You have to understand that no matter where you put your code, it just does what is written there, once.
In your case, you seem to use an overlap event with a collision capsule, then use your DashFromPlayer event to trigger your dash.
This is automatic because the overlap event is the one thing that triggers this chain of code.

The way I do my code is that I ask myself what I am actually doing. Most of my coding errors come from me thinking that I’m doing something that I’m actually not doing. In your case, just ask yourself what actually happens with your overlap and your projectile. If you call your dash event when an overlap happens: of course it will get triggered once the overlap happens.

Ask yourself what it is you want to do: you want to shoot multiple enemies, then dash to them one after another once you give the command. That means that something like an overlap event is not allowed to trigger your dash, because you have no control over it anymore. Rather, you want to shoot them first and then you want to check which enemies you have actually hit. Maybe there are three enemies but you have only hit two of them? That means you need some kind of status to check whether they are eligible to dash to them or not. Since it’s two choices, use a boolean.

Then, you want this to be triggered only when you give your input, meaning, everything starts once you press something. That means your first step in using your multiple dashes is an input. You can define it yourself in your character or character controller blueprint. Then, after you pressed your key, you want to look at which enemies you want to dash to. Only those eligible, meaning those that have their boolean value set to true (those that have been hit by your projectile). Then you have to go through all of the eligible enemies one after another. You basically have to do what you want to do with a single enemy with all of them. However, the delay problematic comes into play, so you need some kind of fix for this. The for-loop with delay works, but it’s a constant value, which is not ideal. This means that no matter whether you actually reach your target or not, no matter the distance, the next impulse comes. That is something you have to tweak for it to be really good.

But anyway, since your problem is a little more basic, I made a small example that should show you how it should work in general:

This is in the character blueprint. So, what happens is the following: once you press left CTRL, the engine retrieves all actors of type Enemy. Then, each one of those is sampled: is his boolean value true? If so, use the dash event and give this event the Enemy to dash to as parameter, so we can calculate the direction we want to go. The way you calculate this direction is always the same for each enemy, so we don’t care about the actual values; that’s why it’s okay to use each individual enemy one after another. After the dash is over, we return to where we were before and end up in a Delay of 0.2 seconds. This doesn’t work because of the for-loop, but you should get the point and be able to implement a for-loop with a working delay based on the article I’ve sent you.

Keep in mind this is a brute force approach, as we get each and every single enemy in existence, which is quite costly for performance (it doesn’t matter for your game, but it’s something you should keep in mind). It would be better to add or remove the eligible enemies to an array of sorts, so you only have to go through a much smaller subset of enemies.
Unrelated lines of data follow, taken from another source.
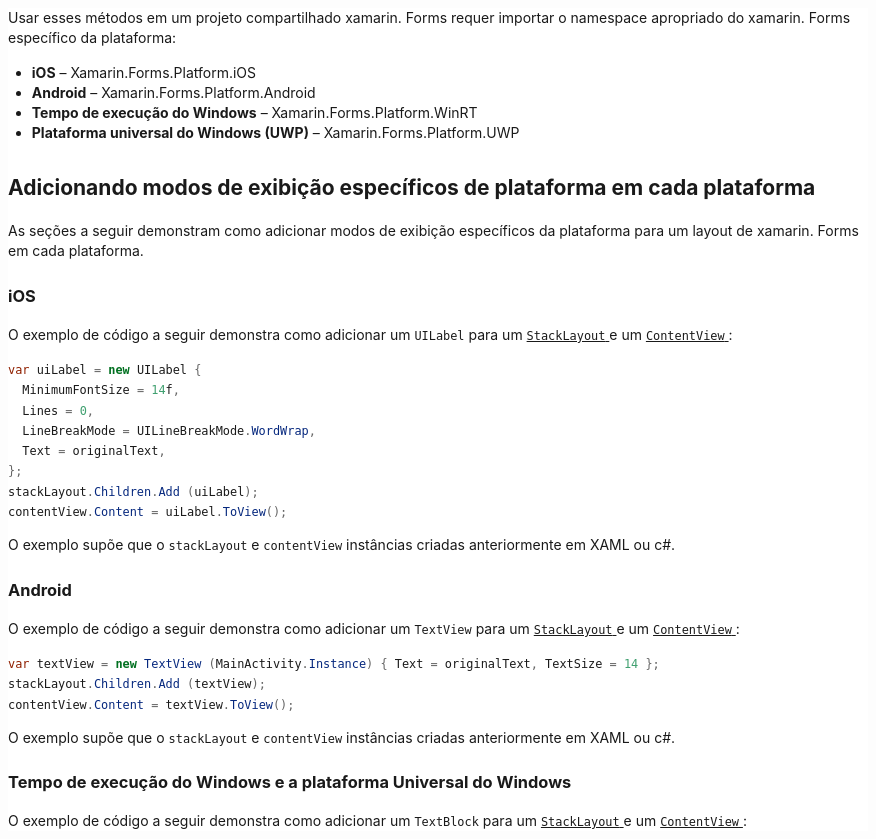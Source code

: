 Usar esses métodos em um projeto compartilhado xamarin. Forms requer importar o namespace apropriado do xamarin. Forms específico da plataforma:

- **iOS** – Xamarin.Forms.Platform.iOS
- **Android** – Xamarin.Forms.Platform.Android
- **Tempo de execução do Windows** – Xamarin.Forms.Platform.WinRT
- **Plataforma universal do Windows (UWP)** – Xamarin.Forms.Platform.UWP

## <a name="adding-platform-specific-views-on-each-platform"></a>Adicionando modos de exibição específicos de plataforma em cada plataforma

As seções a seguir demonstram como adicionar modos de exibição específicos da plataforma para um layout de xamarin. Forms em cada plataforma.

### <a name="ios"></a>iOS

O exemplo de código a seguir demonstra como adicionar um `UILabel` para um [ `StackLayout` ](https://developer.xamarin.com/api/type/Xamarin.Forms.StackLayout/) e um [ `ContentView` ](https://developer.xamarin.com/api/type/Xamarin.Forms.ContentView/):

```csharp
var uiLabel = new UILabel {
  MinimumFontSize = 14f,
  Lines = 0,
  LineBreakMode = UILineBreakMode.WordWrap,
  Text = originalText,
};
stackLayout.Children.Add (uiLabel);
contentView.Content = uiLabel.ToView();
```

O exemplo supõe que o `stackLayout` e `contentView` instâncias criadas anteriormente em XAML ou c#.

### <a name="android"></a>Android

O exemplo de código a seguir demonstra como adicionar um `TextView` para um [ `StackLayout` ](https://developer.xamarin.com/api/type/Xamarin.Forms.StackLayout/) e um [ `ContentView` ](https://developer.xamarin.com/api/type/Xamarin.Forms.ContentView/):

```csharp
var textView = new TextView (MainActivity.Instance) { Text = originalText, TextSize = 14 };
stackLayout.Children.Add (textView);
contentView.Content = textView.ToView();
```

O exemplo supõe que o `stackLayout` e `contentView` instâncias criadas anteriormente em XAML ou c#.

### <a name="windows-runtime-and-universal-windows-platform"></a>Tempo de execução do Windows e a plataforma Universal do Windows

O exemplo de código a seguir demonstra como adicionar um `TextBlock` para um [ `StackLayout` ](https://developer.xamarin.com/api/type/Xamarin.Forms.StackLayout/) e um [ `ContentView` ](https://developer.xamarin.com/api/type/Xamarin.Forms.ContentView/):
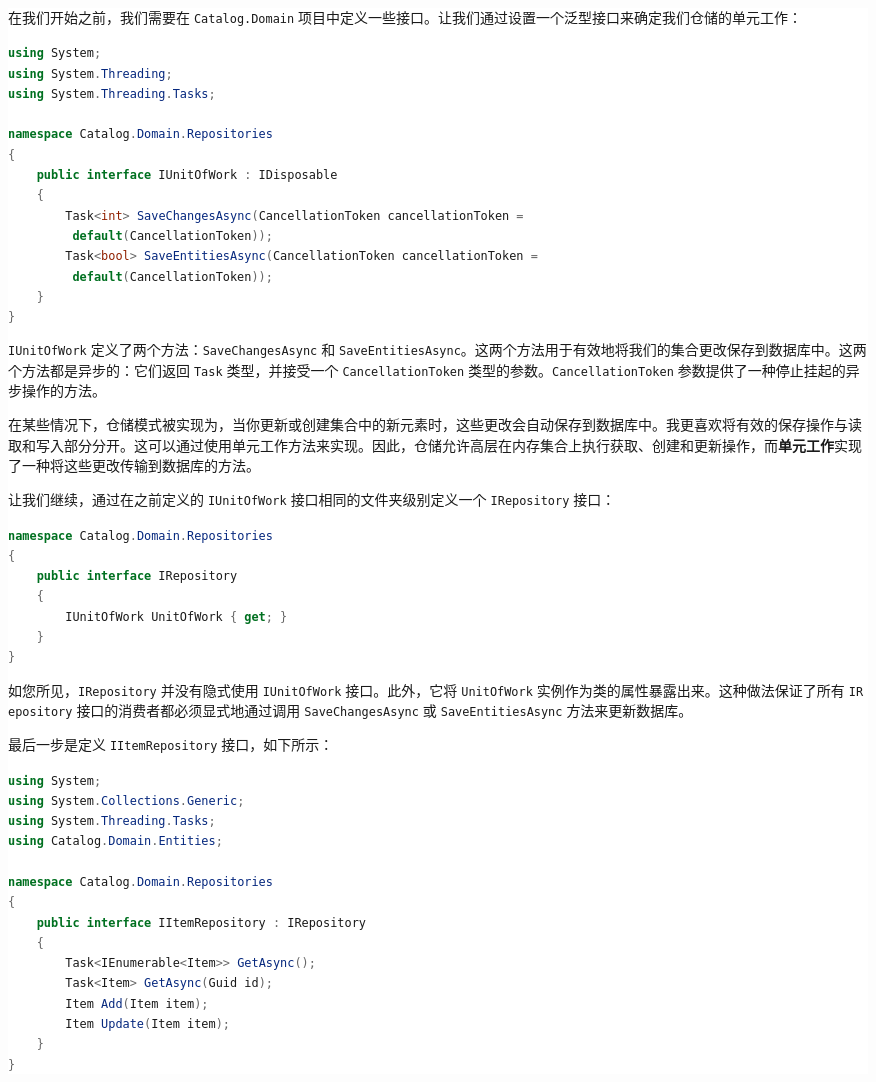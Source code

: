在我们开始之前，我们需要在 `Catalog.Domain` 项目中定义一些接口。让我们通过设置一个泛型接口来确定我们仓储的单元工作：

```cs
using System;
using System.Threading;
using System.Threading.Tasks;

namespace Catalog.Domain.Repositories
{
    public interface IUnitOfWork : IDisposable
    {
        Task<int> SaveChangesAsync(CancellationToken cancellationToken = 
         default(CancellationToken));
        Task<bool> SaveEntitiesAsync(CancellationToken cancellationToken = 
         default(CancellationToken));
    }
}
```

`IUnitOfWork` 定义了两个方法：`SaveChangesAsync` 和 `SaveEntitiesAsync`。这两个方法用于有效地将我们的集合更改保存到数据库中。这两个方法都是异步的：它们返回 `Task` 类型，并接受一个 `CancellationToken` 类型的参数。`CancellationToken` 参数提供了一种停止挂起的异步操作的方法。

在某些情况下，仓储模式被实现为，当你更新或创建集合中的新元素时，这些更改会自动保存到数据库中。我更喜欢将有效的保存操作与读取和写入部分分开。这可以通过使用单元工作方法来实现。因此，仓储允许高层在内存集合上执行获取、创建和更新操作，而**单元工作**实现了一种将这些更改传输到数据库的方法。

让我们继续，通过在之前定义的 `IUnitOfWork` 接口相同的文件夹级别定义一个 `IRepository` 接口：

```cs
namespace Catalog.Domain.Repositories
{
    public interface IRepository
    {
        IUnitOfWork UnitOfWork { get; }
    }
}
```

如您所见，`IRepository` 并没有隐式使用 `IUnitOfWork` 接口。此外，它将 `UnitOfWork` 实例作为类的属性暴露出来。这种做法保证了所有 `IRepository` 接口的消费者都必须显式地通过调用 `SaveChangesAsync` 或 `SaveEntitiesAsync` 方法来更新数据库。

最后一步是定义 `IItemRepository` 接口，如下所示：

```cs
using System;
using System.Collections.Generic;
using System.Threading.Tasks;
using Catalog.Domain.Entities;

namespace Catalog.Domain.Repositories
{
    public interface IItemRepository : IRepository
    {
        Task<IEnumerable<Item>> GetAsync();
        Task<Item> GetAsync(Guid id);
        Item Add(Item item);
        Item Update(Item item);
    }
}
```
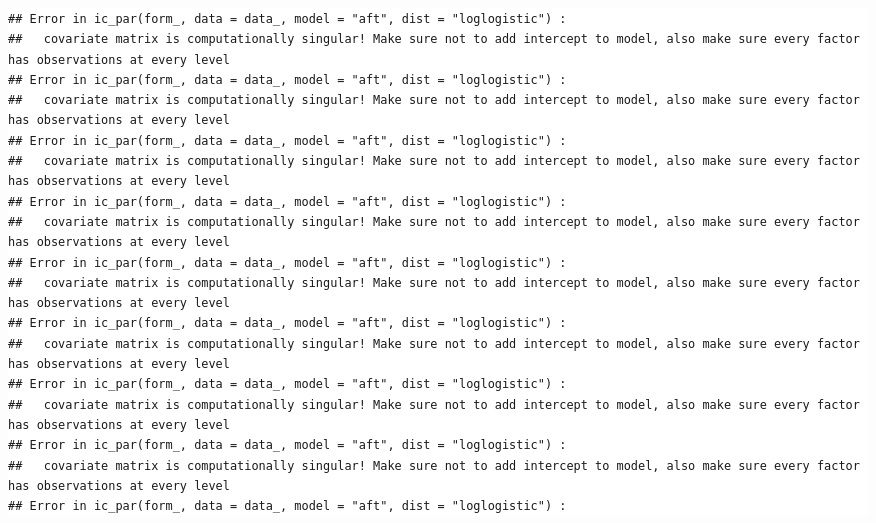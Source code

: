     ## Error in ic_par(form_, data = data_, model = "aft", dist = "loglogistic") : 
    ##   covariate matrix is computationally singular! Make sure not to add intercept to model, also make sure every factor has observations at every level
    ## Error in ic_par(form_, data = data_, model = "aft", dist = "loglogistic") : 
    ##   covariate matrix is computationally singular! Make sure not to add intercept to model, also make sure every factor has observations at every level
    ## Error in ic_par(form_, data = data_, model = "aft", dist = "loglogistic") : 
    ##   covariate matrix is computationally singular! Make sure not to add intercept to model, also make sure every factor has observations at every level
    ## Error in ic_par(form_, data = data_, model = "aft", dist = "loglogistic") : 
    ##   covariate matrix is computationally singular! Make sure not to add intercept to model, also make sure every factor has observations at every level
    ## Error in ic_par(form_, data = data_, model = "aft", dist = "loglogistic") : 
    ##   covariate matrix is computationally singular! Make sure not to add intercept to model, also make sure every factor has observations at every level
    ## Error in ic_par(form_, data = data_, model = "aft", dist = "loglogistic") : 
    ##   covariate matrix is computationally singular! Make sure not to add intercept to model, also make sure every factor has observations at every level
    ## Error in ic_par(form_, data = data_, model = "aft", dist = "loglogistic") : 
    ##   covariate matrix is computationally singular! Make sure not to add intercept to model, also make sure every factor has observations at every level
    ## Error in ic_par(form_, data = data_, model = "aft", dist = "loglogistic") : 
    ##   covariate matrix is computationally singular! Make sure not to add intercept to model, also make sure every factor has observations at every level
    ## Error in ic_par(form_, data = data_, model = "aft", dist = "loglogistic") :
Also, there currently is no order to the multiple dashes. Currently, you would simply dash to the enemy in the order the engine checks them in. It would be better to sort the array first based on, for example, distance to the player, so that you always dash to the nearest eligible one. You can add inputs to events by pressing left click on it, then adding them in the details tab.

Ah this is fantastic! Thank you very much.
That’s a good methodology to go by that will help me a lot when I’m working with Blueprints. I’ll definitely go with using a Boolean.
I am going to look into this this is amazing I didn’t even know you can add inputs and things like that.